Dans le cadre du projet « Accompagner parlementaires, institutions nationales des droits de l’homme et des organisations et société civile vers l’abolition de la peine de mort dans les pays clés de la région du Moyen-Orient et de l’Afrique du Nord (MONA) », la Coalition tunisienne contre la peine de mort (CTCPM) a organisé en partenariat avec Ensemble contre la peine de mort (ECPM) une table ronde virtuelle intitulée « La peine de mort et les moyens d’actions des parlementaires » le 3 juillet 2020. Plusieurs parlementaires et anciens parlementaires ont évoqué les expériences tunisienne et marocaine.

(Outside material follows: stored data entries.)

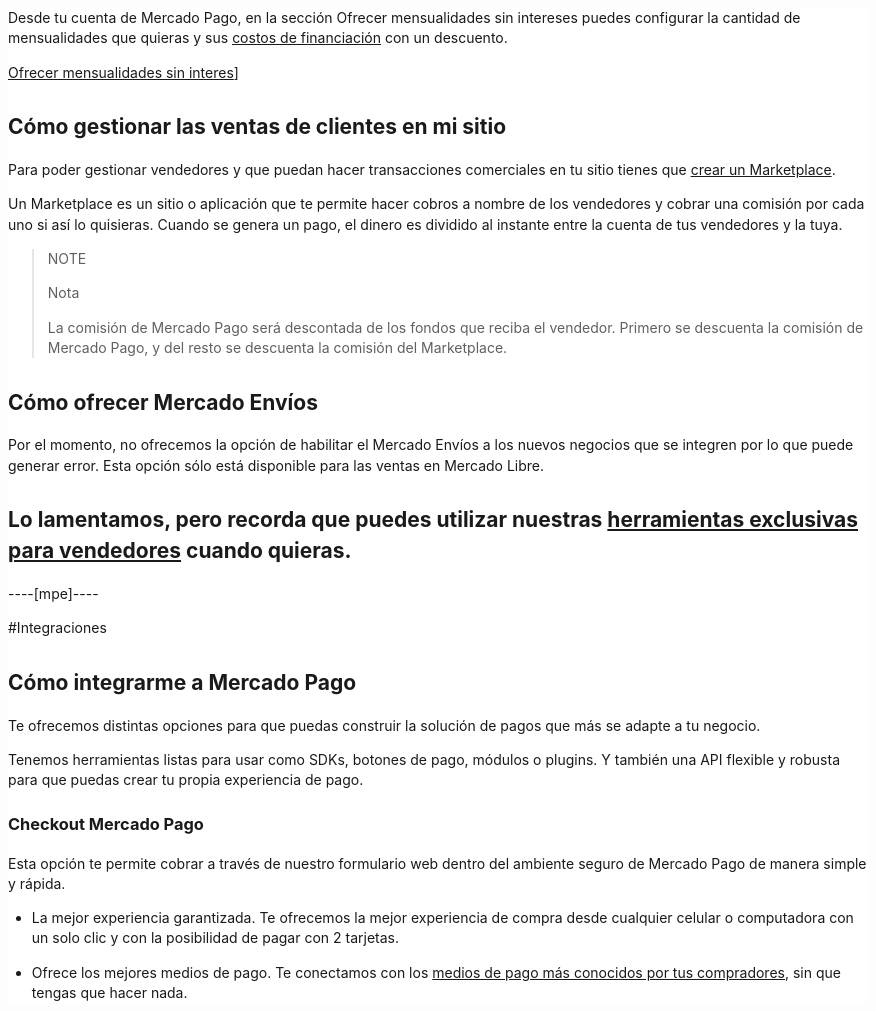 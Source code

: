 Desde tu cuenta de Mercado Pago, en la sección Ofrecer mensualidades sin intereses puedes configurar la cantidad de mensualidades que quieras y sus [costos de financiación](https://www.mercadopago.com.mx/ayuda/mensualidades-sin-intereses_2255) con un descuento.

[Ofrecer mensualidades sin interes](https://www.mercadopago.com/mlm/front/cost-absorption)]

## Cómo gestionar las ventas de clientes en mi sitio

Para poder gestionar vendedores y que puedan hacer transacciones comerciales en tu sitio tienes que [crear un Marketplace](https://www.mercadopago.com.ar/developers/es/guides/marketplace/web-checkout/introduction).

Un Marketplace es un sitio o aplicación que te permite hacer cobros a nombre de los vendedores y cobrar una comisión por cada uno si así lo quisieras. Cuando se genera un pago, el dinero es dividido al instante entre la cuenta de tus vendedores y la tuya.

> NOTE
>
> Nota
>
> La comisión de Mercado Pago será descontada de los fondos que reciba el vendedor. Primero se descuenta la comisión de Mercado Pago, y del resto se descuenta la comisión del Marketplace.

## Cómo ofrecer Mercado Envíos

Por el momento, no ofrecemos la opción de habilitar el Mercado Envíos a los nuevos negocios que se integren por lo que puede generar error. Esta opción sólo está disponible para las ventas en Mercado Libre.

Lo lamentamos, pero recorda que puedes utilizar nuestras [herramientas exclusivas para vendedores]() cuando quieras.
------------
----[mpe]----

#Integraciones

## Cómo integrarme a Mercado Pago

Te ofrecemos distintas opciones para que puedas construir la solución de pagos que más se adapte a tu negocio.

Tenemos herramientas listas para usar como SDKs, botones de pago, módulos o plugins. Y también una API flexible y robusta para que puedas crear tu propia experiencia de pago.

### Checkout Mercado Pago

Esta opción te permite cobrar a través de nuestro formulario web dentro del ambiente seguro de Mercado Pago de manera simple y rápida.

- La mejor experiencia garantizada. Te ofrecemos la mejor experiencia de compra desde cualquier celular o computadora con un solo clic y con la posibilidad de pagar con 2 tarjetas.

- Ofrece los mejores medios de pago. Te conectamos con los [medios de pago más conocidos por tus compradores](https://www.mercadopago.com.pe/ayuda/Medios-de-pago-para-tus-compradores_2433), sin que tengas que hacer nada.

Cette réunion visait à échanger sur les expériences entre les pays du Maghreb, les initiatives législatives visant à réduire le champ d’application de la peine de mort, les conditions de détentions des condamnés à mort et l’abolition de la peine de mort. En étant au cœur des débats publics et des processus législatifs, les parlementaires ont joué dans nombre de pays un rôle clé pour aller vers l’abolition de la peine de mort ou pour favoriser les avancées en matière de droit de l’homme. En Tunisie, lors de la dernière législature, plus de 30 parlementaires avaient signé un appel à abolir la peine de mort. Au Maroc, un réseau parlementaire a été constitué de 250 membres en 2012.

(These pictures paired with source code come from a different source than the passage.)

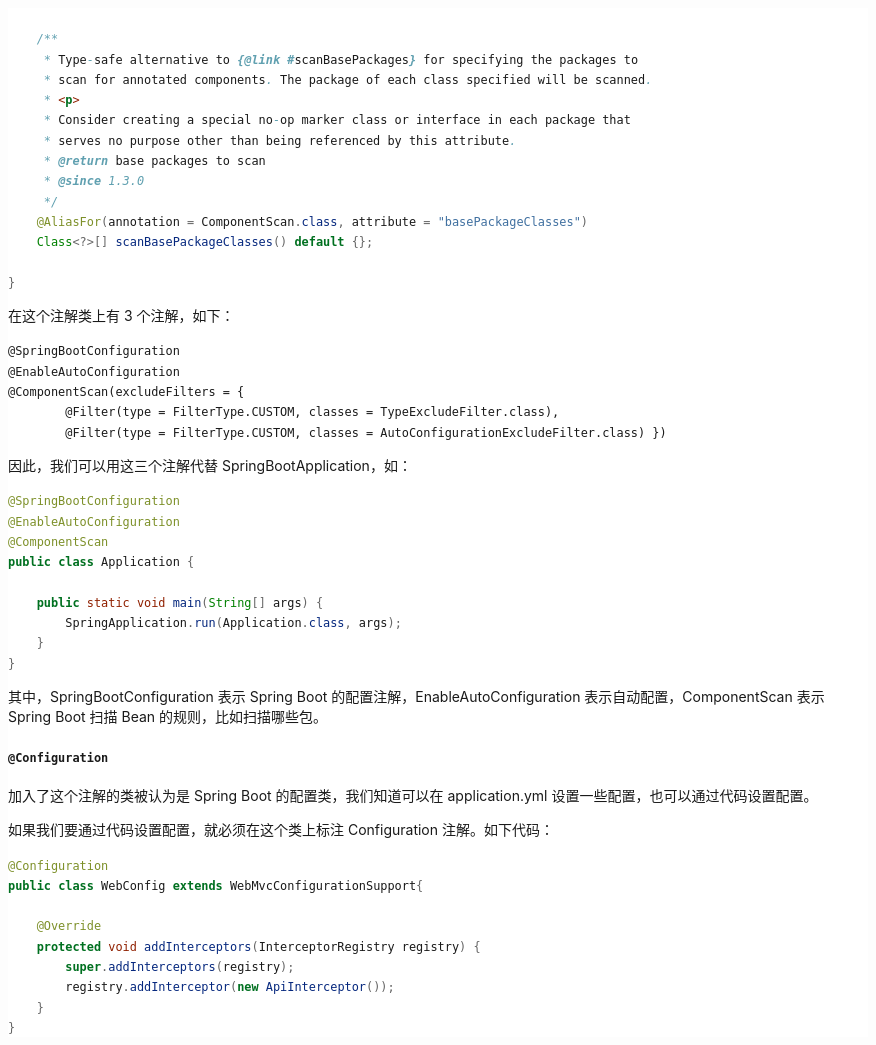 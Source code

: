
 ```java

    /**
     * Type-safe alternative to {@link #scanBasePackages} for specifying the packages to
     * scan for annotated components. The package of each class specified will be scanned.
     * <p>
     * Consider creating a special no-op marker class or interface in each package that
     * serves no purpose other than being referenced by this attribute.
     * @return base packages to scan
     * @since 1.3.0
     */
    @AliasFor(annotation = ComponentScan.class, attribute = "basePackageClasses")
    Class<?>[] scanBasePackageClasses() default {};

}
```

在这个注解类上有 3 个注解，如下：

```
@SpringBootConfiguration
@EnableAutoConfiguration
@ComponentScan(excludeFilters = {
        @Filter(type = FilterType.CUSTOM, classes = TypeExcludeFilter.class),
        @Filter(type = FilterType.CUSTOM, classes = AutoConfigurationExcludeFilter.class) })
```

因此，我们可以用这三个注解代替 SpringBootApplication，如：

```java
@SpringBootConfiguration
@EnableAutoConfiguration
@ComponentScan
public class Application {

    public static void main(String[] args) {
        SpringApplication.run(Application.class, args);
    }
}
```

其中，SpringBootConfiguration 表示 Spring Boot 的配置注解，EnableAutoConfiguration 表示自动配置，ComponentScan 表示 Spring Boot 扫描 Bean 的规则，比如扫描哪些包。

#### `@Configuration`

加入了这个注解的类被认为是 Spring Boot 的配置类，我们知道可以在 application.yml 设置一些配置，也可以通过代码设置配置。

如果我们要通过代码设置配置，就必须在这个类上标注 Configuration 注解。如下代码：

```java
@Configuration
public class WebConfig extends WebMvcConfigurationSupport{

    @Override
    protected void addInterceptors(InterceptorRegistry registry) {
        super.addInterceptors(registry);
        registry.addInterceptor(new ApiInterceptor());
    }
}
```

Chokri Latif, président de la CTCPM, a insisté sur la réforme législative : amender toute nouvelle disposition législative prévoyant la peine de mort, réviser le Code pénal et le Code de justice militaire, réduire le nombre de crimes passibles de la peine de mort. Il a également rappelé l’importance d’encourager le pouvoir exécutif à ne pas renoncer à ses engagements internationaux en matière de droits de l’homme : vote en faveur de la Résolution de l’Assemblée générale des Nations unies appelant à un moratoire universel et travail auprès des mécanismes internationaux de protection des droits de l’homme. Chokri Latif a invité les parlementaires à unir leurs efforts en vue de former un réseau parlementaire indépendamment de toute considération relative aux affiliations et affinités politiques. Il a également exposé la situation des condamnés à mort et a rappelé le manque de transparence de l’Etat sur les chiffres et les données relatives à la peine de mort et aux détenus. Il a finalement évoqué sa rencontre avec la ministre de la Justice le 26 juin 2020 à l’occasion de la Journée internationale pour le soutien aux victimes de la torture.

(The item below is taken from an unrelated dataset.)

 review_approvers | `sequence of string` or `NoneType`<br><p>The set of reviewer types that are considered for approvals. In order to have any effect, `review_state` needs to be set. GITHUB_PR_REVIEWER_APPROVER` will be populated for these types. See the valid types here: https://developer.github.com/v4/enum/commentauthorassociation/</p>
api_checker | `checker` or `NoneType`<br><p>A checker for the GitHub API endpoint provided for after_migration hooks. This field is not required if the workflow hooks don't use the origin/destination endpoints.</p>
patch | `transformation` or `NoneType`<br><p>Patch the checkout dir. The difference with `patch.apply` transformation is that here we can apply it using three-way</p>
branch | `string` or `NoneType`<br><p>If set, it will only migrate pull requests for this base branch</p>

Julia Bourbon Fernandez, coordinatrice du projet Moyen-Orient Afrique du Nord d’ECPM a indiqué que cette année était une année particulière marquée par le vote de la Résolution de l’Assemblée générale des Nations unies. La Tunisie vote en faveur de cette résolution tous les deux ans depuis 2012. Les parlementaires peuvent jouer un rôle central en amont du vote, en posant notamment des questions orales en vue de mieux connaitre les intentions de vote des autorités.

L’actuelle députée et avocate Leila El-Haddad a souligné l’importance du rôle de la société civile et son expérience dans le domaine des droits de l’homme. Les parlementaires comptent profiter de cette expérience au sein de la Commission des droits, des libertés et des relations extérieures au cours de cette session parlementaire.

L’avocate et ancienne députée Bochra Bel Haj Hmida a précisé qu’avant les dernières élections législatives, un projet de code des libertés et des droits individuels était à l’ordre du jour de la Commission des droits, des libertés et des relations extérieures et qu’il est important de capitaliser sur ce projet. Elle a aussi insisté sur la problématique du dossier personnel de l’accusé constitué par la cour criminelle, destiné à éclairer les juges sur le passif de l’accusé. Contrairement à d’autres pays, l’élaboration de ce dossier est négligée en Tunisie alors qu’il pourrait être un moyen de prévention de la criminalité.

Nouzha Skalli, ancienne ministre, porte-parole du Réseau des parlementaires contre la peine de mort au Maroc, est revenue sur l’histoire de la mobilisation parlementaire au Maroc et a évoqué la question du délai de prescription.

Noureddine Benissad, président de la Ligue algérienne des droits de l’Homme a évoqué la situation de l’Algérie qui connait un moratoire sur l’application de la peine de mort depuis 1992. Concernant les initiatives de mise en place de réseaux parlementaires, le parti démocratique algérien avait initié une loi en 2007 qui n’a jamais aboutie.

Les participants à la réunion ont convenu d’organiser de prochaines rencontres de parlementaires en Tunisie et dans la région afin de démultiplier les synergies et d’appuyer le plaidoyer visant à aller progressivement vers l’abolition de la peine de mort.